The literature in this case is a 1911 novella by Edith Wharton (1862-1937), who set her story in a bleak New England village. A young minister, new in town, is struck by the sight of Ethan Frome limping awkwardly through the snow. He hires Frome for his driver, but discovers next to nothing about him until one day when he is invited into Frome's house and glimpses what he thinks is Frome's wife, an invalid, in the next room.
It is not that simple. As Mrs. Hale, the local landlady, retails old scandals to the Rev. Smith, we see in flashback a doomed love story. Many years earlier, Frome (Liam Neeson) married an older local woman (Joan Allen), who grew cranky and bitter, and was a martyr to her hypochondria. Frome labored to wrest a living from the hard land, and was relieved when a young cousin, Mattie (Patricia Arquette), came to work and live with them.
It is clear to us, and soon enough to Frome, that Mattie likes him.
Frome is at first too conventional, and too dominated by his wife, to make a move. But finally, after a church dance, he realizes he has lost his heart to her, and they fall in love. They even, in fact, spend one evening in perfect happiness, before the avenging Mrs. Frome banishes the girl from the farm.
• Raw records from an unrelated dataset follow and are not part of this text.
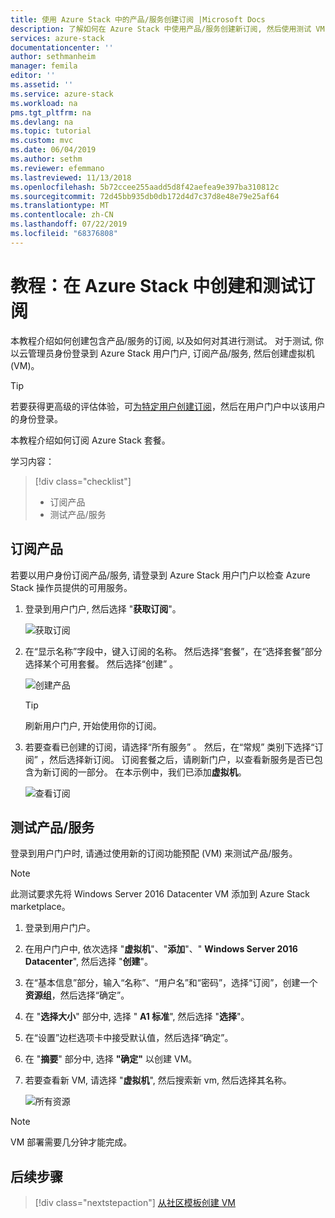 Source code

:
 ```yaml
---
title: 使用 Azure Stack 中的产品/服务创建订阅 |Microsoft Docs
description: 了解如何在 Azure Stack 中使用产品/服务创建新订阅, 然后使用测试 VM 测试产品/服务。
services: azure-stack
documentationcenter: ''
author: sethmanheim
manager: femila
editor: ''
ms.assetid: ''
ms.service: azure-stack
ms.workload: na
pms.tgt_pltfrm: na
ms.devlang: na
ms.topic: tutorial
ms.custom: mvc
ms.date: 06/04/2019
ms.author: sethm
ms.reviewer: efemmano
ms.lastreviewed: 11/13/2018
ms.openlocfilehash: 5b72ccee255aadd5d8f42aefea9e397ba310812c
ms.sourcegitcommit: 72d45bb935db0db172d4d7c37d8e48e79e25af64
ms.translationtype: MT
ms.contentlocale: zh-CN
ms.lasthandoff: 07/22/2019
ms.locfileid: "68376808"
---
```

# <a name="tutorial-create-and-test-a-subscription-in-azure-stack"></a>教程：在 Azure Stack 中创建和测试订阅

本教程介绍如何创建包含产品/服务的订阅, 以及如何对其进行测试。 对于测试, 你以云管理员身份登录到 Azure Stack 用户门户, 订阅产品/服务, 然后创建虚拟机 (VM)。

> [!TIP]
> 若要获得更高级的评估体验，可[为特定用户创建订阅](../operator/azure-stack-subscribe-plan-provision-vm.md#create-a-subscription-as-a-cloud-operator)，然后在用户门户中以该用户的身份登录。

本教程介绍如何订阅 Azure Stack 套餐。

学习内容：

> [!div class="checklist"]
> * 订阅产品 
> * 测试产品/服务

## <a name="subscribe-to-an-offer"></a>订阅产品

若要以用户身份订阅产品/服务, 请登录到 Azure Stack 用户门户以检查 Azure Stack 操作员提供的可用服务。

1. 登录到用户门户, 然后选择 "**获取订阅**"。

   ![获取订阅](media/azure-stack-subscribe-services/get-subscription.png)

2. 在“显示名称”字段中，键入订阅的名称。  然后选择“套餐”，在“选择套餐”部分选择某个可用套餐。   然后选择“创建”  。

   ![创建产品](media/azure-stack-subscribe-services/create-subscription.png)

   > [!TIP]
   > 刷新用户门户, 开始使用你的订阅。

3. 若要查看已创建的订阅，请选择“所有服务”  。 然后，在“常规”  类别下选择“订阅”  ，然后选择新订阅。 订阅套餐之后，请刷新门户，以查看新服务是否已包含为新订阅的一部分。 在本示例中，我们已添加**虚拟机**。

   ![查看订阅](media/azure-stack-subscribe-services/view-subscription.png)

## <a name="test-the-offer"></a>测试产品/服务

登录到用户门户时, 请通过使用新的订阅功能预配 (VM) 来测试产品/服务。

> [!NOTE]
> 此测试要求先将 Windows Server 2016 Datacenter VM 添加到 Azure Stack marketplace。

1. 登录到用户门户。

2. 在用户门户中, 依次选择 "**虚拟机**"、"**添加**"、" **Windows Server 2016 Datacenter**", 然后选择 "**创建**"。

3. 在“基本信息”部分，输入“名称”、“用户名”和“密码”，选择“订阅”，创建一个**资源组**，然后选择“确定”。      

4. 在 "**选择大小**" 部分中, 选择 " **A1 标准**", 然后选择 "**选择**"。  

5. 在“设置”边栏选项卡中接受默认值，然后选择“确定”。  

6. 在 "**摘要**" 部分中, 选择 **"确定"** 以创建 VM。  

7. 若要查看新 VM, 请选择 "**虚拟机**", 然后搜索新 vm, 然后选择其名称。

    ![所有资源](media/azure-stack-subscribe-services/view-vm.png)

> [!NOTE]
> VM 部署需要几分钟才能完成。

## <a name="next-steps"></a>后续步骤

> [!div class="nextstepaction"]
> [从社区模板创建 VM](azure-stack-create-vm-template.md) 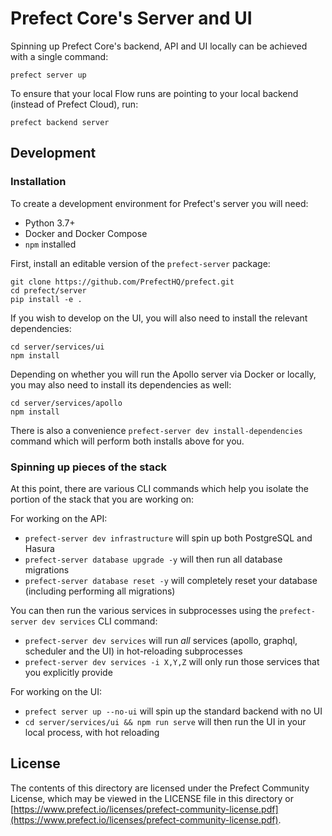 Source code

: # Prefect Core's Server and UI

Spinning up Prefect Core's backend, API and UI locally can be achieved with a single command:

```
prefect server up
```

To ensure that your local Flow runs are pointing to your local backend (instead of Prefect Cloud), run:

```
prefect backend server
```

## Development

### Installation

To create a development environment for Prefect's server you will need:

- Python 3.7+
- Docker and Docker Compose
- `npm` installed

First, install an editable version of the `prefect-server` package:

```
git clone https://github.com/PrefectHQ/prefect.git
cd prefect/server
pip install -e .
```

If you wish to develop on the UI, you will also need to install the relevant dependencies:

```
cd server/services/ui
npm install
```

Depending on whether you will run the Apollo server via Docker or locally, you may also need to install its dependencies as well:

```
cd server/services/apollo
npm install
```

There is also a convenience `prefect-server dev install-dependencies` command which will perform both installs above for you.

### Spinning up pieces of the stack

At this point, there are various CLI commands which help you isolate the portion of the stack that you are working on:

For working on the API:

- `prefect-server dev infrastructure` will spin up both PostgreSQL and Hasura
- `prefect-server database upgrade -y` will then run all database migrations
- `prefect-server database reset -y` will completely reset your database (including performing all migrations)

You can then run the various services in subprocesses using the `prefect-server dev services` CLI command:

- `prefect-server dev services` will run _all_ services (apollo, graphql, scheduler and the UI) in hot-reloading subprocesses
- `prefect-server dev services -i X,Y,Z` will only run those services that you explicitly provide

For working on the UI:

- `prefect server up --no-ui` will spin up the standard backend with no UI
- `cd server/services/ui && npm run serve` will then run the UI in your local process, with hot reloading

## License

The contents of this directory are licensed under the Prefect Community License, which may be viewed in the LICENSE file in this directory or [https://www.prefect.io/licenses/prefect-community-license.pdf](https://www.prefect.io/licenses/prefect-community-license.pdf).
And then, in a famous scene that had great popularity at the time of the book's first publication, Ethan and Mattie are punished for daring to be happy, and their brief moment of paradise turns into a lifetime of penance.
As a novel, Ethan Frome can grow on you, because of Wharton's quiet passion. This movie version, however, doesn't find a cinematic equivalent of Wharton's style, trusting that the story and the acting will interest us. The problem is that the story, simply as a story, is a forlorn and cheerless morality tale. We drag our feet on the way out of the theater or make unkind jokes about poor Ethan.
Neeson, in the title role, is an effective actor who in movies as different as "Darkman" and "Husbands And Wives" has shown a wry intelligence.
Here he is defeated by his hapless character. The characters in "Ethan Frome" have different values and options than modern characters - or most of the members of a typical movie audience - but that isn't a problem if the filmmakers give those values weight and importance. Somehow "Ethan Frome" seems more acted against than acting, more of a passive victim of his own mopery than a tragic hero.
The overall tone of the movie, directed by John Madden, is reverent - too reverent. He seems to feel that the source material speaks for itself, as if an audience would be impressed by the story simply because Wharton took it seriously enough to tell it. But Madden doesn't give us a reason to see the movie instead of reading the book, and "Ethan Frome" is a very long slog through grim pastures.